Posted on Monday, June 26th, 2017 at 4:17 pm    

Erez Law recently filed a FINRA arbitration against Raymond James & Associates, Inc. and financial advisor Clay Cale Rucker (CRD #1347169) regarding mismanagement of a customer account that resulted in significant damages. Rucker has been registered with Raymond James & Associates in Atlanta, Georgia since 1997.

The inexperienced and unknowledgeable customer alleges that he turned to Rucker to invest $14 million from the proceeds of the sale of his businesses. The Erez Law client was looking to retire and earn a modest income to meet his financial needs from his investments. It is alleged that Rucker recklessly mismanaged the customer’s account and betrayed his trust solely to maximize his commissions.
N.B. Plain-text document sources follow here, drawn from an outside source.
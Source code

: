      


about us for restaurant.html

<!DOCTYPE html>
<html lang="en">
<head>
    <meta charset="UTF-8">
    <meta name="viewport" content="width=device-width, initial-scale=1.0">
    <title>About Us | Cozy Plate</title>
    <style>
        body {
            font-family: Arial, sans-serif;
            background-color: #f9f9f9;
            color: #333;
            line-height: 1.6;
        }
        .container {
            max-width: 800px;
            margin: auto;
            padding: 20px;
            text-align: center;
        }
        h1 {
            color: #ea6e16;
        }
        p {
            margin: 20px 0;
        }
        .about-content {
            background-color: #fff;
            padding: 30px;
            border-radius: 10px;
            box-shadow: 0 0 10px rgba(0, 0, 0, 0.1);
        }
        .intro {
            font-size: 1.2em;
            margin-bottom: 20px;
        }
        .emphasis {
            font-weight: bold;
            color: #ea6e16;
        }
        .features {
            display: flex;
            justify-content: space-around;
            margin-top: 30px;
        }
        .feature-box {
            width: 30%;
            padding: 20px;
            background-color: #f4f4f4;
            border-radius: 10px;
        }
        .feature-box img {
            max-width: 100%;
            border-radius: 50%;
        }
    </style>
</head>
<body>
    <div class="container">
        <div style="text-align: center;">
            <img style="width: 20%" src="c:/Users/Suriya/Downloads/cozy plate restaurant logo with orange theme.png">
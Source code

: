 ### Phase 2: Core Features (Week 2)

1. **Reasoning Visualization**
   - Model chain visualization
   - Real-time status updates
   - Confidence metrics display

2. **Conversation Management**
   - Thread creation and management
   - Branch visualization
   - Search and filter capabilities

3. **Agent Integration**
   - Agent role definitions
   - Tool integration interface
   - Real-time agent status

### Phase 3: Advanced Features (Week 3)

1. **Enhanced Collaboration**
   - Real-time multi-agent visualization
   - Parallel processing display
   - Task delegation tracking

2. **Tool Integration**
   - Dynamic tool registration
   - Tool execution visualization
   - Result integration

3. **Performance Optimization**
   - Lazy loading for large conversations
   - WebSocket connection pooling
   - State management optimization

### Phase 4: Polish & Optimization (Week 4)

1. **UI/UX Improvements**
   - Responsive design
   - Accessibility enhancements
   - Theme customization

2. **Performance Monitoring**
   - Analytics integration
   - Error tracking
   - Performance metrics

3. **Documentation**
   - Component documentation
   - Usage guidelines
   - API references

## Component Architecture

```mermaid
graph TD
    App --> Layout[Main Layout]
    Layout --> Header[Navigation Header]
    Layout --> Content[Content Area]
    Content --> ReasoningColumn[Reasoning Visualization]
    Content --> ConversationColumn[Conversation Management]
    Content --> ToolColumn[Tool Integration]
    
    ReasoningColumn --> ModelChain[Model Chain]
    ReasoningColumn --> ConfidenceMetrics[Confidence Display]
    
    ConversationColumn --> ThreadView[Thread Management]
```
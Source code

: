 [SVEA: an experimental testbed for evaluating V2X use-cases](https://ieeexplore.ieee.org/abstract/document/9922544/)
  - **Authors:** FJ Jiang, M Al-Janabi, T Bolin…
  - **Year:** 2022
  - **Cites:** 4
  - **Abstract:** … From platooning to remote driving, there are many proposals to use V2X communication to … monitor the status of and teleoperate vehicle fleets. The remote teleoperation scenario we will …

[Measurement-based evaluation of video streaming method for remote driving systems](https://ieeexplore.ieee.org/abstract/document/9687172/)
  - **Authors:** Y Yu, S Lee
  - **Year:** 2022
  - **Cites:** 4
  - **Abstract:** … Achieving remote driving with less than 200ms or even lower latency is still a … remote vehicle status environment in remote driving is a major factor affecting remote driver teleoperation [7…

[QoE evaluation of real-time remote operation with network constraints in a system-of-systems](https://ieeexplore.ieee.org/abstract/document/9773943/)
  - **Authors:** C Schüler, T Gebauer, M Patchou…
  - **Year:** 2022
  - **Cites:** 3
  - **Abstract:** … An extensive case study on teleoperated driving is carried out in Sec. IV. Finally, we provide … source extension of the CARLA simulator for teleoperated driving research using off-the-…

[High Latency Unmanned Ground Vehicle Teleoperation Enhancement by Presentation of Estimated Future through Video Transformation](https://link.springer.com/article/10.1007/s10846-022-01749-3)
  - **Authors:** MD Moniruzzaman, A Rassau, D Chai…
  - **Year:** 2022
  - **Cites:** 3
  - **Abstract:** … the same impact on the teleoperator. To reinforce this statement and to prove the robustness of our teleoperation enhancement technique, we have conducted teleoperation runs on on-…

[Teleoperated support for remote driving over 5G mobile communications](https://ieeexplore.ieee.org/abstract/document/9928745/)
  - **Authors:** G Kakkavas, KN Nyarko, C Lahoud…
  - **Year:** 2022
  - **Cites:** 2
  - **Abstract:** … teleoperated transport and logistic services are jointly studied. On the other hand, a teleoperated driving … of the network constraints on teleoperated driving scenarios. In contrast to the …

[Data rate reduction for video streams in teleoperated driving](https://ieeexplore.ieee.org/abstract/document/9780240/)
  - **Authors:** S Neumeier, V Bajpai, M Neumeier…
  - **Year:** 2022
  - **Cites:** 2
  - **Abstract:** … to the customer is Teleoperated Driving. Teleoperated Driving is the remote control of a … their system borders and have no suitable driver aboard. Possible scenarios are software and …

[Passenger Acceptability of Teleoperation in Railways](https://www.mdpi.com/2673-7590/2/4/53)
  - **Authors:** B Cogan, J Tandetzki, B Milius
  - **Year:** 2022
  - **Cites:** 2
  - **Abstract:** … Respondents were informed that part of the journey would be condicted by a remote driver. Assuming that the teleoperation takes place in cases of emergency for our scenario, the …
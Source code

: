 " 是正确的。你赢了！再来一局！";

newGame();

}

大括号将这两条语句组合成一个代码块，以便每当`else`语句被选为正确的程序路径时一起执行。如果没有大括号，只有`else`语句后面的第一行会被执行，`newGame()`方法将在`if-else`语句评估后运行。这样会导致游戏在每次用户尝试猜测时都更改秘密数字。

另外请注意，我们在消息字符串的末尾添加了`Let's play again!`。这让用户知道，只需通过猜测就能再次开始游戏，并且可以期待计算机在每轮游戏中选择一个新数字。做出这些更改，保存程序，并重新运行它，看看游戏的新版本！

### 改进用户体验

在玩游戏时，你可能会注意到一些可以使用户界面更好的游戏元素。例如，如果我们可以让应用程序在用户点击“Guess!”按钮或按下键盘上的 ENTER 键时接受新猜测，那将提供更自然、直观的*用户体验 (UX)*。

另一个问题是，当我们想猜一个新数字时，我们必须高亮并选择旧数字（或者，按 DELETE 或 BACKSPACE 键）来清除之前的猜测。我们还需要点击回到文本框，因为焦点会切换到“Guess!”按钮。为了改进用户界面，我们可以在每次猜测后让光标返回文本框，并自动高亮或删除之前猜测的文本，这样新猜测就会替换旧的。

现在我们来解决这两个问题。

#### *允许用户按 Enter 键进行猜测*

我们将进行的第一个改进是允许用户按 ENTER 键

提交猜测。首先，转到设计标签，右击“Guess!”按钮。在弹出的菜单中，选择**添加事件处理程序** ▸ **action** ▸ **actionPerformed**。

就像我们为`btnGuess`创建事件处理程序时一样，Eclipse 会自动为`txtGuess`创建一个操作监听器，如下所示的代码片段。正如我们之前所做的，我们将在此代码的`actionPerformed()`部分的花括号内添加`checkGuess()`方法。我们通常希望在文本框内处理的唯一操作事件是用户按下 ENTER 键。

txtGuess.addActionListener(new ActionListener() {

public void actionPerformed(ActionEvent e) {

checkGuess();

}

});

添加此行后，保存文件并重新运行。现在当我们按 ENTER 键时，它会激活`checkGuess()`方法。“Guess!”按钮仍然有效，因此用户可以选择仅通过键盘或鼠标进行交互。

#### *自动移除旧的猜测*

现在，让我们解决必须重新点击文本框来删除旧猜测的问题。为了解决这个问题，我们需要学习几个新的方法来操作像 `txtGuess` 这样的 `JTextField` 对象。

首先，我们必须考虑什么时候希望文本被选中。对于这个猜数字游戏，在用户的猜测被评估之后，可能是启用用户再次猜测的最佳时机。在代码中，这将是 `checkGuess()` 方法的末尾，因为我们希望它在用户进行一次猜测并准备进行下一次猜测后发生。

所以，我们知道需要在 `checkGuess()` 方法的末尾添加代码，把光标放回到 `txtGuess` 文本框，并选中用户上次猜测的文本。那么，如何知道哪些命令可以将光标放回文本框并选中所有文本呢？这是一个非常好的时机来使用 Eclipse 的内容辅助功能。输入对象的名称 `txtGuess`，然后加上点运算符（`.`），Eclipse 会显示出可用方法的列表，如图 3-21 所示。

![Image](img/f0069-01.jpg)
Rucker placed the customer’s life savings in a fee based account that charges 1% per year of the value of the account for the management of the customer’s portfolio. This type of account was marketed by Raymond James & Associates as having a compensation structure based on the value of the customer account and not based on the level of trading.

Erez Law alleges that Rucker engaged in a systematic and prolonged fraudulent scheme to charge excessive commissions and enrich himself while he blatantly breached his fiduciary duty as an investment advisor. According to the complaint, Rucker engaged in rampant trading of commissionable structured notes including proprietary Raymond James & Associates structured notes solely to generate commissions of approximately 2.75-3.5%. Structured notes were exempt from the fee-based account platform and were subject to commissions on each purchase. Rucker failed to adequately disclose this critical information to his former customer.

Structured notes are complex securities derived from or based on a single security or index, basket of securities or indices, a debt issuance, a commodity and/or a foreign currency. Most structured products pay an interest or coupon rate based on certain defined parameters. Structured products typically consist of a note and a derivative, most often an option. While the note pays interest, the derivative defines the payment at maturity. Despite the fact that structured products most often involve options, they are typically marketed as debt securities. Structured products can offer a form of principal protection and frequently cap the upside participation in the underlying investment. Additionally, structured products do not trade on an exchange and are generally not liquid investments. Given the complexity of these structured products and their similarities to options, securities regulators have required brokerage firms such as Raymond James & Associates, Inc. to specially approve clients for structured products.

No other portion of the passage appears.